The training environment matters too. ATP-CTP is a short, concentrated course. You want dependable facilities, clear scheduling, and a team that understands the path from commercial pilot to ATP. LVFA’s focus on ATP-CTP, Boeing 737 simulator training, and FAA Part 142 instruction gives pilots a dedicated professional training setting rather than a generic classroom experience.
To reserve a seat or ask about upcoming ATP CTP start dates, call Las Vegas Flight Academy at 818-489-1738 or visit the ATP-CTP course page.
FAQ: ATP CTP Start Dates and Scheduling
How long is LVFA’s ATP-CTP course?
LVFA’s ATP-CTP course runs for 6 days. It includes 32 hours of ground school, 4 hours of fixed-base simulator time, and 6 hours of full flight simulator training.
Can I take the ATP written exam before ATP-CTP?
No. You must complete ATP-CTP before you can take the FAA ATP written knowledge exam. After you complete the course, you receive a completion certificate that allows you to take the written exam.

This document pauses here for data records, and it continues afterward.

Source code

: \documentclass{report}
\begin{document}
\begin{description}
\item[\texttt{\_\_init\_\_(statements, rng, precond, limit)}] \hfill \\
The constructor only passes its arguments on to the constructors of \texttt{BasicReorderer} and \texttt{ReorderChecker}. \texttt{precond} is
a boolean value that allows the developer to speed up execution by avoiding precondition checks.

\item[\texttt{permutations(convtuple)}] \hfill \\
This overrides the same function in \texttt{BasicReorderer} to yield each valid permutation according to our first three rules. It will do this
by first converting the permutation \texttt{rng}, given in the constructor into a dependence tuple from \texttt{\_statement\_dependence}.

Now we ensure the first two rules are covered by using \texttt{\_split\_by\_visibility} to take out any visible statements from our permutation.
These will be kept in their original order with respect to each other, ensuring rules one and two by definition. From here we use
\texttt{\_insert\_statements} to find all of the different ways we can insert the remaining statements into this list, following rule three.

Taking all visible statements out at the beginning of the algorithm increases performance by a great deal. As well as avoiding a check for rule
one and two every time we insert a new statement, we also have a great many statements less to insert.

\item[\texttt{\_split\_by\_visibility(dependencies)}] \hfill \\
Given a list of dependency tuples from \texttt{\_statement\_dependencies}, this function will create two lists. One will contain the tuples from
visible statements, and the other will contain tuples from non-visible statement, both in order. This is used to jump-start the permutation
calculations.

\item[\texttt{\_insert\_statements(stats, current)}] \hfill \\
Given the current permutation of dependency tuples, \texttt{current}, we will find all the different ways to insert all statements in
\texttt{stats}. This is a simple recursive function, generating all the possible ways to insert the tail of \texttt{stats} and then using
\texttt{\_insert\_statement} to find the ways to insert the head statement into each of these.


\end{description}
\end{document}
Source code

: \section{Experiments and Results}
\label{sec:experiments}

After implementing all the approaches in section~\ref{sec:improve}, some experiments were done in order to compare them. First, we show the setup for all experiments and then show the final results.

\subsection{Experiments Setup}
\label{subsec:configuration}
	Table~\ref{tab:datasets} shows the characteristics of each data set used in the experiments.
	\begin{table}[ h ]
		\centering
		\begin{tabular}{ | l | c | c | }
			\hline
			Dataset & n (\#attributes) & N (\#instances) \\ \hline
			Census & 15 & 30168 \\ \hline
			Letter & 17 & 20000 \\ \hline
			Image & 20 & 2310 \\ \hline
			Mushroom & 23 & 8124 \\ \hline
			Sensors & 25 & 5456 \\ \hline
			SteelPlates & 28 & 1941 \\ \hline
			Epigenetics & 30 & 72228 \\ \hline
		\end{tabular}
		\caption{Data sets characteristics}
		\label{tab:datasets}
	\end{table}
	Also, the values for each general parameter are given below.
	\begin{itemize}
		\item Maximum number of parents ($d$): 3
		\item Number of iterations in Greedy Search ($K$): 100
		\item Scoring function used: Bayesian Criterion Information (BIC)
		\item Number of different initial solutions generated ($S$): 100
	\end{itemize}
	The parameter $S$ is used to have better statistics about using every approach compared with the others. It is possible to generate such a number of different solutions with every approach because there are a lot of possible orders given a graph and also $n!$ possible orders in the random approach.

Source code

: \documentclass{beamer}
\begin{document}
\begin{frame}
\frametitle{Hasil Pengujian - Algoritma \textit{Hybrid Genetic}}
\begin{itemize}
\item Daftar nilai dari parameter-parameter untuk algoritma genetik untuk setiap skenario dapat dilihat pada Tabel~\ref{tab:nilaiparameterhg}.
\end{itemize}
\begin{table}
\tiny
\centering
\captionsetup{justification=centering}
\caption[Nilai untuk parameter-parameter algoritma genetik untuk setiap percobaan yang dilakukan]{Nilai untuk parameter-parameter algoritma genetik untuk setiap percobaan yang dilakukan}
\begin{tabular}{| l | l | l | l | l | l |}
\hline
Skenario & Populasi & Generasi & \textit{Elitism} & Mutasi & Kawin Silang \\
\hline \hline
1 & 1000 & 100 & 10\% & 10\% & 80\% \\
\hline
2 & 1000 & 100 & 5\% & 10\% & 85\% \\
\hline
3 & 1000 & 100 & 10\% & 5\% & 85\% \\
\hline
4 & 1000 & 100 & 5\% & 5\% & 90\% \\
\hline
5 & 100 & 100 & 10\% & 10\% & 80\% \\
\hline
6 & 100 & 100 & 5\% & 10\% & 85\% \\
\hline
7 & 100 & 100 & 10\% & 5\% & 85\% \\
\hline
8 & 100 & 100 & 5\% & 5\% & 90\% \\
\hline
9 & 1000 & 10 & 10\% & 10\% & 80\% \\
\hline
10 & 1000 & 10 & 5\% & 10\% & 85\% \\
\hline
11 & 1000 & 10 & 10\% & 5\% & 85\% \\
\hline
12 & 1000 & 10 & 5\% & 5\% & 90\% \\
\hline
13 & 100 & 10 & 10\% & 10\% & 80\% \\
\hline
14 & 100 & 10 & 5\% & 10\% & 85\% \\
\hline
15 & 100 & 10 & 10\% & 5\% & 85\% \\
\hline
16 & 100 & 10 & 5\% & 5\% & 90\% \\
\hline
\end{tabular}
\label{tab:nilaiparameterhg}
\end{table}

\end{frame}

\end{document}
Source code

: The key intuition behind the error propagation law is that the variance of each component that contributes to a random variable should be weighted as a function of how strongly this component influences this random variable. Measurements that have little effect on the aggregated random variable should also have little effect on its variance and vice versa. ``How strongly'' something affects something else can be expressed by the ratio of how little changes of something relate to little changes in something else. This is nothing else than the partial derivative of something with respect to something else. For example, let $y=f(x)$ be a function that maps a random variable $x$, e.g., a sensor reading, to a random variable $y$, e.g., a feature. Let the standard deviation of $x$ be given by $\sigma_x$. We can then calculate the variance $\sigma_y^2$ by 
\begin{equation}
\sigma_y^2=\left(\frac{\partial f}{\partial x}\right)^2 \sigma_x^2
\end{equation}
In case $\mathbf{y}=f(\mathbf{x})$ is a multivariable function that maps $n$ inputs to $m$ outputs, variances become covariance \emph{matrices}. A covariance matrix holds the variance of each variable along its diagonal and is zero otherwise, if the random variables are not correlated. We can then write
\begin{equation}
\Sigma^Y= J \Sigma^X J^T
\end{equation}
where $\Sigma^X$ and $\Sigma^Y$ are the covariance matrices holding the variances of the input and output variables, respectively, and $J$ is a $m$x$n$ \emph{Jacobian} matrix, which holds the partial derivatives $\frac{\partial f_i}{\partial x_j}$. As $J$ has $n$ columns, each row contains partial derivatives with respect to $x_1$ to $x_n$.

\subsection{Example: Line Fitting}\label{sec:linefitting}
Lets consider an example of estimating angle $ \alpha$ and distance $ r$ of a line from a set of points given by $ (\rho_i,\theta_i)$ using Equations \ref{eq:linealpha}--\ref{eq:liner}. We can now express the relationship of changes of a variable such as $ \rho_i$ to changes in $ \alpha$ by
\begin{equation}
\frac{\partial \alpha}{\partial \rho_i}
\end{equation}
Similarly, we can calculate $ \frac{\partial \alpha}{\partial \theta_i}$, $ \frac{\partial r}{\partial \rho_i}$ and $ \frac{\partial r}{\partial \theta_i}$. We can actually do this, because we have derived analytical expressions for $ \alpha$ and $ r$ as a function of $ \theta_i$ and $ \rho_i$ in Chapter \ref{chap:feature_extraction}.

Does the ATP-CTP completion certificate expire?
No. LVFA states that the ATP-CTP completion certificate does not expire. That gives you flexibility to take the ATP written exam when you are ready after the course.
Should I arrive in Las Vegas the day before training starts?
For most out-of-town pilots, yes. Arriving the day before helps protect you from flight delays, traffic, hotel check-in issues, and fatigue on the first training day.
Is ATP-CTP the same as ATP written exam prep?
No. ATP-CTP is an FAA-required training program, not a written exam prep course. Pilots should use a separate study course or study plan for the ATP written exam.
Who should I contact about current ATP CTP start dates?
Call Las Vegas Flight Academy at 818-489-1738 or use the contact page to ask about current availability, scheduling, and enrollment steps.
Final Planning Checklist
Before you choose ATP CTP start dates, make sure the date supports the whole mission. You are not only booking a class. You are coordinating the required FAA training step that makes the ATP written exam possible.
- Confirm your ATP-CTP eligibility.
- Choose a 6-day course window that fits your work and travel schedule.
- Arrive in Las Vegas or Henderson the day before training starts.
- Plan hotel and transportation around the training center.
- Use a separate ATP written exam study plan.
- Schedule the written exam after course completion, when you are ready.
- Call LVFA early if your airline application or interview timeline is tight.
With the right planning, ATP-CTP can be a clean, focused 6-day step toward your ATP goals. LVFA’s Las Vegas location, FAA Part 142 approval, Boeing 737 simulator environment, and West Coast convenience make it a practical option for pilots who want to finish the requirement without adding unnecessary travel complexity.